_Task objective_.
Please show all lines of the records that include "search".

_Entries provided_.

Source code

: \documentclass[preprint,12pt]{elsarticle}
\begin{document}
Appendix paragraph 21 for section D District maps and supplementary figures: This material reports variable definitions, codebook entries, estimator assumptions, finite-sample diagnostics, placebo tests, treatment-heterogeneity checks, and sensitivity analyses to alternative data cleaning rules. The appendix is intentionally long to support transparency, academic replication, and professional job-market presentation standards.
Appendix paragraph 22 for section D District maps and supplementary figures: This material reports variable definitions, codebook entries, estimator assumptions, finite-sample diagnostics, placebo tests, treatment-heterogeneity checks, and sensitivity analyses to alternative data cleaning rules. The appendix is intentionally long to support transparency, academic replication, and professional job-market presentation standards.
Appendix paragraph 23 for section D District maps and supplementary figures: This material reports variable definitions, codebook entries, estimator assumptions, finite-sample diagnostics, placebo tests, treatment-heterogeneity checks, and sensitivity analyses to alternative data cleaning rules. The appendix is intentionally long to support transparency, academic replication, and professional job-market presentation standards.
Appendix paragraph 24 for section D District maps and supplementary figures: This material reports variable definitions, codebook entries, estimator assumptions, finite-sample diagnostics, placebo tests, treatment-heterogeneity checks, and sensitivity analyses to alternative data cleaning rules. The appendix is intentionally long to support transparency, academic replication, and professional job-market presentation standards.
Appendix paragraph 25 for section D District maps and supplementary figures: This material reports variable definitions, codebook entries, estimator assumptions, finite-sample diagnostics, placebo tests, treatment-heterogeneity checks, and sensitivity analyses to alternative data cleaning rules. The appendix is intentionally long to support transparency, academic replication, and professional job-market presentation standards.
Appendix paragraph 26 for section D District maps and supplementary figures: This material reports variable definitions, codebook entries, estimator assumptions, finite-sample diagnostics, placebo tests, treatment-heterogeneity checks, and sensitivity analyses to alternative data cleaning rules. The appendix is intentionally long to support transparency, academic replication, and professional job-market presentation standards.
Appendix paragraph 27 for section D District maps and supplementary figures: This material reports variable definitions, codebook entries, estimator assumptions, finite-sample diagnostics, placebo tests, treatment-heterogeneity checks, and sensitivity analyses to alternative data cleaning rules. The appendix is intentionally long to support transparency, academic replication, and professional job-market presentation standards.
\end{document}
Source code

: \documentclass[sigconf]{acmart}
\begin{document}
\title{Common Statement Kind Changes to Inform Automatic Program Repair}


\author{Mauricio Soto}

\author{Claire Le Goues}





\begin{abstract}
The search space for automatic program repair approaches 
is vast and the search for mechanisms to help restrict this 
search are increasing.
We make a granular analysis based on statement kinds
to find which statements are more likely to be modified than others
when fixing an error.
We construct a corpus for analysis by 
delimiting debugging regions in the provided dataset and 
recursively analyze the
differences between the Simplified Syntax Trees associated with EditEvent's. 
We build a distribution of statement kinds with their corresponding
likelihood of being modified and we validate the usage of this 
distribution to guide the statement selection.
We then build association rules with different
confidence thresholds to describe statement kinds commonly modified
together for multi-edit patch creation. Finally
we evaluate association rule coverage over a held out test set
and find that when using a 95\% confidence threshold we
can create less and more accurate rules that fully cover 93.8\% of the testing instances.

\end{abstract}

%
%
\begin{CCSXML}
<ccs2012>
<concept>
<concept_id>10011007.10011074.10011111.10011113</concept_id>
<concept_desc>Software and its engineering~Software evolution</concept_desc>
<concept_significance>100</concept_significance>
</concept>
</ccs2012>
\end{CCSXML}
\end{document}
---
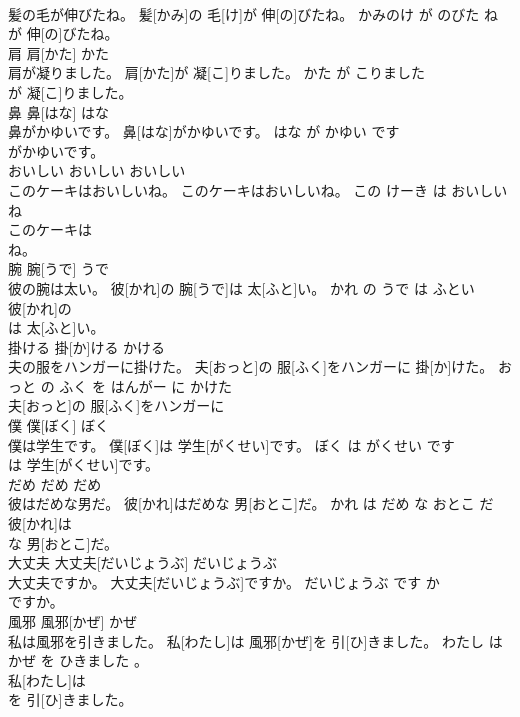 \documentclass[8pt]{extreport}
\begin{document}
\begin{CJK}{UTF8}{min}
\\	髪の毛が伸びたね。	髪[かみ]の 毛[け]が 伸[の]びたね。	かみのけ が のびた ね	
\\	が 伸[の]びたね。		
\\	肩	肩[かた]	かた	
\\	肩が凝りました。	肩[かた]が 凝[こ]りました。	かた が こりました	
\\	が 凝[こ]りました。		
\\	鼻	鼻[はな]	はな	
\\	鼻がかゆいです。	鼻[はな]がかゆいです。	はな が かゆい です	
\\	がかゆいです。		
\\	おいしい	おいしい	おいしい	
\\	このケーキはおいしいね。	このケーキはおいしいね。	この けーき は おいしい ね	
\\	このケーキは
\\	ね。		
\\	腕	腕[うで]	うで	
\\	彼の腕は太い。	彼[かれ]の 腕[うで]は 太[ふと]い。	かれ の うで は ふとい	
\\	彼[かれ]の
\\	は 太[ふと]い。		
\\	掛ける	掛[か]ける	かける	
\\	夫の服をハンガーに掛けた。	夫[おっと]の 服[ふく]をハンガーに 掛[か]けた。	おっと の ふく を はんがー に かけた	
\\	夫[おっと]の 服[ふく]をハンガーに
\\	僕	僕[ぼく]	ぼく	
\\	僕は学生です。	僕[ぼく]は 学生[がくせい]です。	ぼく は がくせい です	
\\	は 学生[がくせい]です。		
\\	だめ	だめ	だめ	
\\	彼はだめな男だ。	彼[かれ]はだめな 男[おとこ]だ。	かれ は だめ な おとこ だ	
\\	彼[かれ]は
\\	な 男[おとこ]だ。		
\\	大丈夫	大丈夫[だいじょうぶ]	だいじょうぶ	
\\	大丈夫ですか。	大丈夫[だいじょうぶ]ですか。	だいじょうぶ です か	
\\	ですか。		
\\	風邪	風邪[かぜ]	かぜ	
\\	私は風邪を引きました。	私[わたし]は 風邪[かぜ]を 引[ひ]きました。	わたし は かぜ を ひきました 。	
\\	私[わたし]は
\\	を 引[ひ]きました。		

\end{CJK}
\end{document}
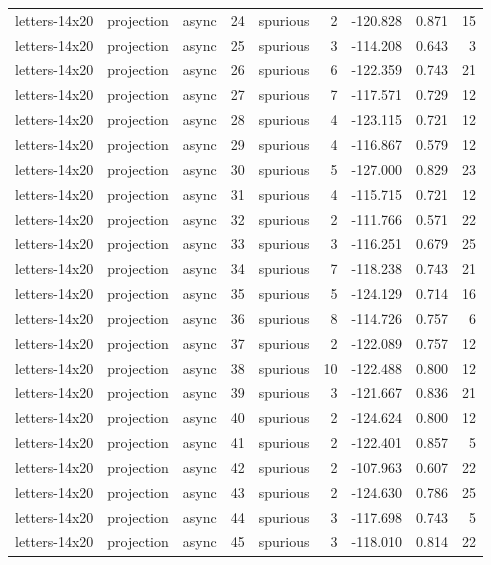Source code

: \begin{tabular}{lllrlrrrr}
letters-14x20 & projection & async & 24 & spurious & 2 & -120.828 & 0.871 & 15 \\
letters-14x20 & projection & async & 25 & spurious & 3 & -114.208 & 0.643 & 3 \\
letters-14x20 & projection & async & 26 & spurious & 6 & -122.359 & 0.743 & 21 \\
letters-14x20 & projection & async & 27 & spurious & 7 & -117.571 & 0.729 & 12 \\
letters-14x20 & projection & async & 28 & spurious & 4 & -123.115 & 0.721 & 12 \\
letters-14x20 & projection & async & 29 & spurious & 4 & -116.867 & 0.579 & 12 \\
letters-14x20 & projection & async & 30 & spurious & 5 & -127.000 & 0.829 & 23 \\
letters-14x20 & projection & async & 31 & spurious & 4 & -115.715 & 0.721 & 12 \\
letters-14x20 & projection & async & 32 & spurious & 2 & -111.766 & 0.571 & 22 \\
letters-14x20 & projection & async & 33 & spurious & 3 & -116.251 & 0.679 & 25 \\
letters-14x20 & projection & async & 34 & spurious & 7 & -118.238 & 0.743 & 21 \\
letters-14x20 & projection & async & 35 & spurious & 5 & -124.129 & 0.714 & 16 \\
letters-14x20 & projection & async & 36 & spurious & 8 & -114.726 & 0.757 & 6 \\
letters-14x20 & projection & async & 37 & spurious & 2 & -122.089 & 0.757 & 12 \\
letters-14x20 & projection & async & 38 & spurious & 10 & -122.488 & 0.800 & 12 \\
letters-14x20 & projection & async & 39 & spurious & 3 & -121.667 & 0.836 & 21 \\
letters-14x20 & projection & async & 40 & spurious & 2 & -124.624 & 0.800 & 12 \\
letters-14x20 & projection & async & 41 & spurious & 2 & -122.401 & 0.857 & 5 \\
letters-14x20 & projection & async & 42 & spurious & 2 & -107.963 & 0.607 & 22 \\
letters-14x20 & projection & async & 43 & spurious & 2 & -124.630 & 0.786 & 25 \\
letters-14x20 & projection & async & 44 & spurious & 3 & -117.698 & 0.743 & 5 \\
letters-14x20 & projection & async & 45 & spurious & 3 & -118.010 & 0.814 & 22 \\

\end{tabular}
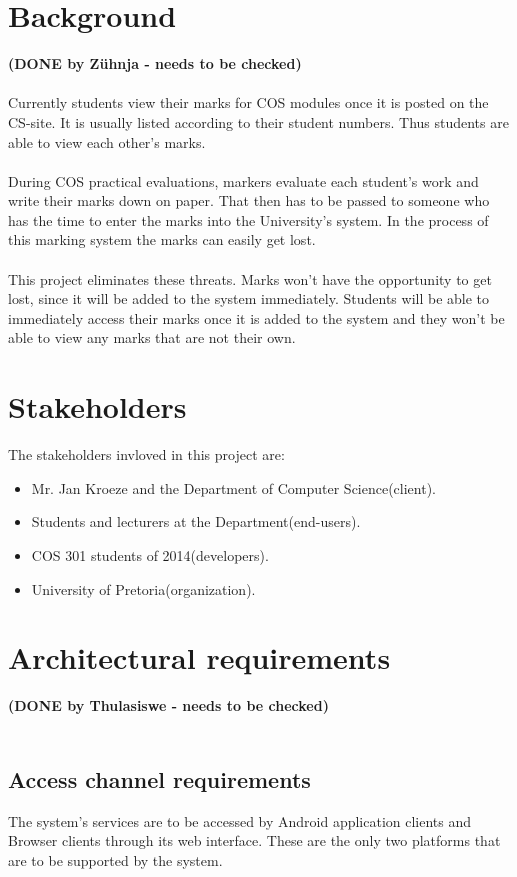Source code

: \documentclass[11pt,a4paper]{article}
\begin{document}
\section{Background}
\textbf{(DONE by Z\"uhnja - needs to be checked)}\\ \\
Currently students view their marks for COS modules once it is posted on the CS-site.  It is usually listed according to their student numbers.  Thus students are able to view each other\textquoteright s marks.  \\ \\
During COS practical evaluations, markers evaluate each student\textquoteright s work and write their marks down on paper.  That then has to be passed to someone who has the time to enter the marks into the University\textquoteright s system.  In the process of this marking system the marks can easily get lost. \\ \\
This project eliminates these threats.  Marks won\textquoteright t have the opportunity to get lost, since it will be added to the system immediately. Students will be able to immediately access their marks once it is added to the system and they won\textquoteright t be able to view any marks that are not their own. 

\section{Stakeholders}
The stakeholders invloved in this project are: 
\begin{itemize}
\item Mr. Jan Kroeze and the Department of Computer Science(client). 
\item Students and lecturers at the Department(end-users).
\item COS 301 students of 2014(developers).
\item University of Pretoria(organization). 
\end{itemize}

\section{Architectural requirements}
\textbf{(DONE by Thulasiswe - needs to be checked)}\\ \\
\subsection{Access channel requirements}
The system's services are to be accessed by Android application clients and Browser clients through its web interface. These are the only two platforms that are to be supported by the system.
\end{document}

_Answer box_.
The search space for automatic program repair approaches 
is vast and the search for mechanisms to help restrict this 
search are increasing.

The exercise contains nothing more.